On va faire un cadeau aux très riches et taxer plus sérieusement les plutôt riches qui bénéficiaient de privilèges fiscaux injustifiés
Ce sera également le cas pour les intérêts portés par les Plans d’épargne logement depuis longtemps détournés de leur fonction première par les classes favorisées qui y voient le moyen de placer pour un couple 120 000 euros en toute sécurité et sans le moindre prélèvement fiscal. Désormais, les nouveaux PEL verront leurs intérêts soumis à cette taxe de 30 % mais ce sera aussi le cas des PEL ouverts depuis plus de douze ans, relativement nombreux et souvent remplis à ras bord. Bref, on va faire un cadeau aux très riches, car ils ont un vrai pouvoir de nuisance, et taxer plus sérieusement les plutôt riches qui, au nom de la protection de l’épargne populaire, bénéficiaient de privilèges fiscaux injustifiés.
En revanche, l’épargne populaire stricto sensu (livret A, LEP, LDD) demeure épargnée.

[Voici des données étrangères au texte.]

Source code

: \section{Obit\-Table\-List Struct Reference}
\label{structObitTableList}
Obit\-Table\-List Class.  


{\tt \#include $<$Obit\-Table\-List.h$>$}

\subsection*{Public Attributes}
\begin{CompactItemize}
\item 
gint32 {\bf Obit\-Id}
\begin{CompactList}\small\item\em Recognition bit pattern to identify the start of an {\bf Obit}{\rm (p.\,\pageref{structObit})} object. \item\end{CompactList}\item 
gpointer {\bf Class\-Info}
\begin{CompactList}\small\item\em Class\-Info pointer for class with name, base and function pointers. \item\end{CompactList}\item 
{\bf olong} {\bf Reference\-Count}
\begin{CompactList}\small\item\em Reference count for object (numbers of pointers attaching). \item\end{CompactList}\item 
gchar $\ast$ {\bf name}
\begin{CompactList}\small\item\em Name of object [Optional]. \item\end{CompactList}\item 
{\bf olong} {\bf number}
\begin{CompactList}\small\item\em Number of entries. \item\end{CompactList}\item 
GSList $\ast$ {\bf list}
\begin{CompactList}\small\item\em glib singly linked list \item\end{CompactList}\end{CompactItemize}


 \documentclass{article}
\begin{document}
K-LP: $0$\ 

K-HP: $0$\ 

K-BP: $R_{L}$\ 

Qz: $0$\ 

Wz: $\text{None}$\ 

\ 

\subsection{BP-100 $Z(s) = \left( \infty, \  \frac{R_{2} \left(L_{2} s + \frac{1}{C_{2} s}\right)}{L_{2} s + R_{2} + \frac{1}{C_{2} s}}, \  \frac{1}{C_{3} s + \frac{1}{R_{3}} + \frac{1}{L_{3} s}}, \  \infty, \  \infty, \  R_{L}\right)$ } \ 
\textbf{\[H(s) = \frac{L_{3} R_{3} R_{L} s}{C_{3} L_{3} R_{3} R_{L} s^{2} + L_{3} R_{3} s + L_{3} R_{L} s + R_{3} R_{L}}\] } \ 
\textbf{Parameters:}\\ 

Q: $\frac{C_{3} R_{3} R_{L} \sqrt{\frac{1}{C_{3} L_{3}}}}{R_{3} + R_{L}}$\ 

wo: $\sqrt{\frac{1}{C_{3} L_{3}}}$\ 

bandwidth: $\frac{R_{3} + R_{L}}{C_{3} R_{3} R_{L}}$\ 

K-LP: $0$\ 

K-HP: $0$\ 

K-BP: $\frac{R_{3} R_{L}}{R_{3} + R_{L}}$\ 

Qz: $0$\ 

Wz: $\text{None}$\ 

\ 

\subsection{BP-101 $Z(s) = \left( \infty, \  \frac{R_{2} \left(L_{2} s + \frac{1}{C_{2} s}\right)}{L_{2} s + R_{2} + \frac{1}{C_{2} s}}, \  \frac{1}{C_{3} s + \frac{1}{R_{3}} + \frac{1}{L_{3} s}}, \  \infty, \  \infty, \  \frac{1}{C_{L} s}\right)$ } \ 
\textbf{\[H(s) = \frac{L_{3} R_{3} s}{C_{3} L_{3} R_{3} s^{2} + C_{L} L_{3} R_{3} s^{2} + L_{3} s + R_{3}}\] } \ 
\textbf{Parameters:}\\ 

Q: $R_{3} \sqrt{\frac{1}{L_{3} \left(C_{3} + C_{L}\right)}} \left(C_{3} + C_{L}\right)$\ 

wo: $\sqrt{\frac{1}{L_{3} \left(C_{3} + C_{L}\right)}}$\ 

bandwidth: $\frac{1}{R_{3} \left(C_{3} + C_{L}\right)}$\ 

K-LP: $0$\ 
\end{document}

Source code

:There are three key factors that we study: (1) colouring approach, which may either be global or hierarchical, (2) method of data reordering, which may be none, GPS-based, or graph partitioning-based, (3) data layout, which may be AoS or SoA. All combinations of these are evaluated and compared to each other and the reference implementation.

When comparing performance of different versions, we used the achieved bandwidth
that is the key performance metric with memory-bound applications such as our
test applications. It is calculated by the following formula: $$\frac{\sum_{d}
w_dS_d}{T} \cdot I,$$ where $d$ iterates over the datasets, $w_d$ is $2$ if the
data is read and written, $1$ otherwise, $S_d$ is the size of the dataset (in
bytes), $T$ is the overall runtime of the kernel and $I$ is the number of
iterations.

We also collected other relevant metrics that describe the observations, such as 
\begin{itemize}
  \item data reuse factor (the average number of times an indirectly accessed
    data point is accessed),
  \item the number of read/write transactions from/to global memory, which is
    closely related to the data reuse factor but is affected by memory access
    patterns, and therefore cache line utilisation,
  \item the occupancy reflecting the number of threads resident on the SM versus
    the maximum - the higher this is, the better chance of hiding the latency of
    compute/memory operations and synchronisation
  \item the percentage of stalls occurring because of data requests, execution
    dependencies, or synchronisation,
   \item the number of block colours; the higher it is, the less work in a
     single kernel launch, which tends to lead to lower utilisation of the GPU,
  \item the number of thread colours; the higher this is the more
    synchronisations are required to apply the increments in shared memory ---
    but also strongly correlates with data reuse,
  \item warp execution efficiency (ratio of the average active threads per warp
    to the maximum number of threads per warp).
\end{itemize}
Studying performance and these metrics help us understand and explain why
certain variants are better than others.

Le gouvernement n’a pas osé taxer les livrets A pleins à ras bord et sur lesquels aucun mouvement n’est enregistré. Dommage, car, là encore, c’est un cadeau fait à la minorité la plus aisée de la population, au nom de la défense des intérêts de détenteurs de livrets bien moins dotés. Le relèvement du plafond du livret A par le précédent gouvernement n’avait d’ailleurs rien arrangé. Ensuite, reste à savoir si ces mesures vont favoriser l’investissement et l’emploi. En l’état actuel des taux, la question est moins l’accès au financement que l’envie d’emprunter. Donc, le manque d’idées ou le manque de demande !
Prud’hommes : un plafonnement choquant
Le gouvernement a défendu la fixation du plafond des indemnités versées aux prud’hommes en cas de licenciement sans cause réelle et sérieuse à 20 mois de salaire au-delà de 29 ans d’ancienneté (contre 21,5 mois dans le barème indicatif actuel). Alors qu’un employeur devait jusqu’à présent verser six mois de salaire lorsque le licenciement était jugé abusif (pour un salarié ayant deux ans d’ancienneté), ce montant sera ramené à trois mois.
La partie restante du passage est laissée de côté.